The top 10 neighbors for UK Prime Minister form a tight, undifferentiated band — scores run from 0.94 down to 0.90 with no single dominant pull — and the composition is almost entirely news publishers and journalists, with a handful of politicians mixed in.
The shape is flat. BBC News (UK) leads at 0.94, followed closely by BBC Breaking News at 0.92. Neither stands out structurally; the gap between first and tenth place is less than four points. Of the ten neighbors, five carry the News Publishers subcategory: BBC News (UK), BBC Breaking News, The Daily Beast, Financial Times Best Of, and The Guardian. Three are Politicians: John Kerry at 0.91, Al Gore at 0.90, and Joan Walsh — though Walsh's subcategory is Journalists, not Politicians. Correcting that tally: Politicians are Kerry (0.91) and Gore (0.90); Journalists are Christiane Amanpour at 0.91 and Walsh at 0.90. The remaining neighbor is Digg at 0.90, a Website, and Clinton Foundation at 0.90, a Non-Profit — the only non-media, non-politician entries in the set.

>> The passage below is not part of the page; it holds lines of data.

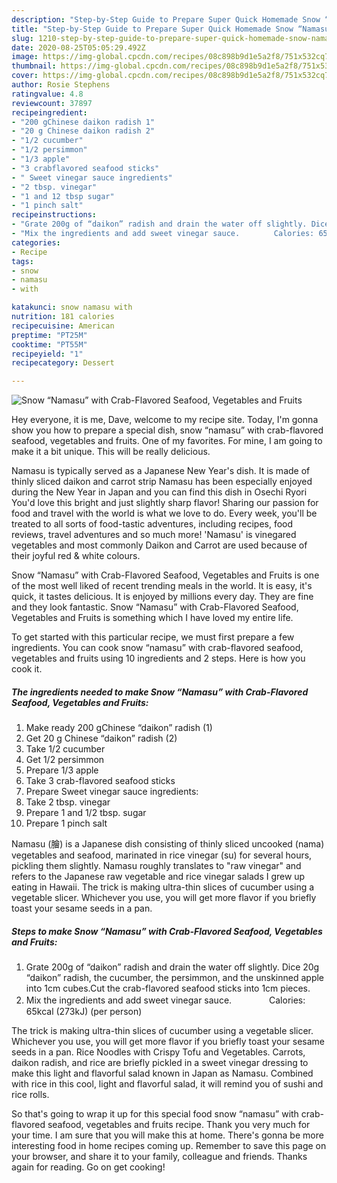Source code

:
 ```yaml
---
description: "Step-by-Step Guide to Prepare Super Quick Homemade Snow “Namasu” with Crab-Flavored Seafood, Vegetables and Fruits"
title: "Step-by-Step Guide to Prepare Super Quick Homemade Snow “Namasu” with Crab-Flavored Seafood, Vegetables and Fruits"
slug: 1210-step-by-step-guide-to-prepare-super-quick-homemade-snow-namasu-with-crab-flavored-seafood-vegetables-and-fruits
date: 2020-08-25T05:05:29.492Z
image: https://img-global.cpcdn.com/recipes/08c898b9d1e5a2f8/751x532cq70/snow-namasu-with-crab-flavored-seafood-vegetables-and-fruits-recipe-main-photo.jpg
thumbnail: https://img-global.cpcdn.com/recipes/08c898b9d1e5a2f8/751x532cq70/snow-namasu-with-crab-flavored-seafood-vegetables-and-fruits-recipe-main-photo.jpg
cover: https://img-global.cpcdn.com/recipes/08c898b9d1e5a2f8/751x532cq70/snow-namasu-with-crab-flavored-seafood-vegetables-and-fruits-recipe-main-photo.jpg
author: Rosie Stephens
ratingvalue: 4.8
reviewcount: 37897
recipeingredient:
- "200 gChinese daikon radish 1"
- "20 g Chinese daikon radish 2"
- "1/2 cucumber"
- "1/2 persimmon"
- "1/3 apple"
- "3 crabflavored seafood sticks"
- " Sweet vinegar sauce ingredients"
- "2 tbsp. vinegar"
- "1 and 12 tbsp sugar"
- "1 pinch salt"
recipeinstructions:
- "Grate 200g of “daikon” radish and drain the water off slightly. Dice 20g “daikon” radish, the cucumber, the persimmon, and the unskinned apple into 1cm cubes.Cut the crab-flavored seafood sticks into 1cm pieces."
- "Mix the ingredients and add sweet vinegar sauce.　　　　 Calories: 65kcal (273kJ) (per person)"
categories:
- Recipe
tags:
- snow
- namasu
- with

katakunci: snow namasu with 
nutrition: 181 calories
recipecuisine: American
preptime: "PT25M"
cooktime: "PT55M"
recipeyield: "1"
recipecategory: Dessert

---
```



![Snow “Namasu” with Crab-Flavored Seafood, Vegetables and Fruits](https://img-global.cpcdn.com/recipes/08c898b9d1e5a2f8/751x532cq70/snow-namasu-with-crab-flavored-seafood-vegetables-and-fruits-recipe-main-photo.jpg)

Hey everyone, it is me, Dave, welcome to my recipe site. Today, I'm gonna show you how to prepare a special dish, snow “namasu” with crab-flavored seafood, vegetables and fruits. One of my favorites. For mine, I am going to make it a bit unique. This will be really delicious.

Namasu is typically served as a Japanese New Year&#39;s dish. It is made of thinly sliced daikon and carrot strip Namasu has been especially enjoyed during the New Year in Japan and you can find this dish in Osechi Ryori You&#39;d love this bright and just slightly sharp flavor! Sharing our passion for food and travel with the world is what we love to do. Every week, you&#39;ll be treated to all sorts of food-tastic adventures, including recipes, food reviews, travel adventures and so much more! &#39;Namasu&#39; is vinegared vegetables and most commonly Daikon and Carrot are used because of their joyful red &amp; white colours.

Snow “Namasu” with Crab-Flavored Seafood, Vegetables and Fruits is one of the most well liked of recent trending meals in the world. It is easy, it's quick, it tastes delicious. It is enjoyed by millions every day. They are fine and they look fantastic. Snow “Namasu” with Crab-Flavored Seafood, Vegetables and Fruits is something which I have loved my entire life.


To get started with this particular recipe, we must first prepare a few ingredients. You can cook snow “namasu” with crab-flavored seafood, vegetables and fruits using 10 ingredients and 2 steps. Here is how you cook it.

<!--inarticleads1-->

##### The ingredients needed to make Snow “Namasu” with Crab-Flavored Seafood, Vegetables and Fruits:

1. Make ready 200 gChinese “daikon” radish (1)
1. Get 20 g Chinese “daikon” radish (2)
1. Take 1/2 cucumber
1. Get 1/2 persimmon
1. Prepare 1/3 apple
1. Take 3 crab-flavored seafood sticks
1. Prepare  Sweet vinegar sauce ingredients:
1. Take 2 tbsp. vinegar
1. Prepare 1 and 1/2 tbsp. sugar
1. Prepare 1 pinch salt


Namasu (膾) is a Japanese dish consisting of thinly sliced uncooked (nama) vegetables and seafood, marinated in rice vinegar (su) for several hours, pickling them slightly. Namasu roughly translates to &#34;raw vinegar&#34; and refers to the Japanese raw vegetable and rice vinegar salads I grew up eating in Hawaii. The trick is making ultra-thin slices of cucumber using a vegetable slicer. Whichever you use, you will get more flavor if you briefly toast your sesame seeds in a pan. 

<!--inarticleads2-->

##### Steps to make Snow “Namasu” with Crab-Flavored Seafood, Vegetables and Fruits:

1. Grate 200g of “daikon” radish and drain the water off slightly. Dice 20g “daikon” radish, the cucumber, the persimmon, and the unskinned apple into 1cm cubes.Cut the crab-flavored seafood sticks into 1cm pieces.
1. Mix the ingredients and add sweet vinegar sauce.　　　　 Calories: 65kcal (273kJ) (per person)


The trick is making ultra-thin slices of cucumber using a vegetable slicer. Whichever you use, you will get more flavor if you briefly toast your sesame seeds in a pan. Rice Noodles with Crispy Tofu and Vegetables. Carrots, daikon radish, and rice are briefly pickled in a sweet vinegar dressing to make this light and flavorful salad known in Japan as Namasu. Combined with rice in this cool, light and flavorful salad, it will remind you of sushi and rice rolls. 

So that's going to wrap it up for this special food snow “namasu” with crab-flavored seafood, vegetables and fruits recipe. Thank you very much for your time. I am sure that you will make this at home. There's gonna be more interesting food in home recipes coming up. Remember to save this page on your browser, and share it to your family, colleague and friends. Thanks again for reading. Go on get cooking!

No other Government entity appears in the top 10 alongside the center entity, which is itself classified as Government. The audience shape here is defined almost entirely by news-consumption and political-media habits rather than by proximity to other government accounts.
The flat, compressed band across these ten neighbors points to an audience that is broadly engaged with serious news and political commentary rather than organized around any single outlet or figure.